Ok, I think I'm ready to give my critique
How can someone actually express the feelings evoked from this concert? I watched the concert yesterday and am still in awe...What magic! I always go back to saying that Michael is pure magic when I don't know how else to explain his talent, his music, his dancing, HIM....He was so full of soul, so full of joy and you can see it in this concert. It was everything I wanted it to be and more.
I feel exhilarated after watching it, and I wanted more and more and more! It's so frustrating to me because the feeling is never truly satisfying. I don't know if I'm making sense and maybe I'm being a little dramatic, but that is how he makes me feel.
I cried, I laughed, I sat there with my mouth wide open. His dancing was SO on point, so precise, yet so fluid and smooth and natural. How he does that I'll never know. But he just gave more and more and more. This was him at his pinnacle. His voice was so strong and gorgeous.
Dirty Diana was just.....oh wow....and besides the obvious mic stand sexiness, I loved this performance for so many reasons. I think Dirty Diana is my absolute fave MJ song ever, and I say THINK because I can never truly be sure, it's too hard to pick a favourite
BUT, this performance has SO much raw emotion and energy, and I got so much out of it. The look on his face, the way he moved, that dark, beautiful way he evokes his soul, I was blown away. His voice was just growling with whatever he was feeling deep down inside while he sang it, you can FEEL that.
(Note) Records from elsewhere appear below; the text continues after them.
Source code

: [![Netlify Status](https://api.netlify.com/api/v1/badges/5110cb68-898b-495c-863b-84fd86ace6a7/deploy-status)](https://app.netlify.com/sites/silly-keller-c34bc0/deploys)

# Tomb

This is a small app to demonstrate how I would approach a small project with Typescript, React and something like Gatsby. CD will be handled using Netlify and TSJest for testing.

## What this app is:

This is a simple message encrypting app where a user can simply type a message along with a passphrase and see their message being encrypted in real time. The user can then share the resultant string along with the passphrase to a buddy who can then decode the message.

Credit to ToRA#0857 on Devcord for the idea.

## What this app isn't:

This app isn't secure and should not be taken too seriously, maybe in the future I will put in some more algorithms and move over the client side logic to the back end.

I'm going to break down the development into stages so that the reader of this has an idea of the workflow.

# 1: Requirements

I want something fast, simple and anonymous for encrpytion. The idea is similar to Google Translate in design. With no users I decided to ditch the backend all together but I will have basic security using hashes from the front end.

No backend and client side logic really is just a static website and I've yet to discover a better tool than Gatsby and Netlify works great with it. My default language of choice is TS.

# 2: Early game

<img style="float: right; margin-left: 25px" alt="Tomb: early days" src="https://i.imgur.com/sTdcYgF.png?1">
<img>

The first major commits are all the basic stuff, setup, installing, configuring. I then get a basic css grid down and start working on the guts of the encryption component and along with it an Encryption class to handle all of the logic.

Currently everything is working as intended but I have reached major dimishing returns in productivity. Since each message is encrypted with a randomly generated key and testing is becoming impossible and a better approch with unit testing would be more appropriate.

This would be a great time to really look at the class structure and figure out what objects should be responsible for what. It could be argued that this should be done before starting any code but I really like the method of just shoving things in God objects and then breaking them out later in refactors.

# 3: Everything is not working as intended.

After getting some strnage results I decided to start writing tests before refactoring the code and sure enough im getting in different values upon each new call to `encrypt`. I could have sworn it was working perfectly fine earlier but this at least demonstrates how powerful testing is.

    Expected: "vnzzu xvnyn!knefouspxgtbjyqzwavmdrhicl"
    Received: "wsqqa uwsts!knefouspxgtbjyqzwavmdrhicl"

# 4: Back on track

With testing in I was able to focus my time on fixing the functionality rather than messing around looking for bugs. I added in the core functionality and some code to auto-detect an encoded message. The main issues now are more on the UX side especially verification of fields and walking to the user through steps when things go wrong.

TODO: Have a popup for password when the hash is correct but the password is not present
I also loved Beat It and Billie Jean. Just wow! So aggressive in both performances, but in different ways, you know? Each song in that concert had a different feel, a different emotion. He brought out every emotion I've ever felt before. He had the ability to do that, and always has.
Human Nature was beautifully done, Heartbreak Hotel, Thriller and APOM were among my favourites as well. His ad libs at the end of I'll Be There were stunning.
There will never be anyone like him, ever. Everything pales in comparison to him.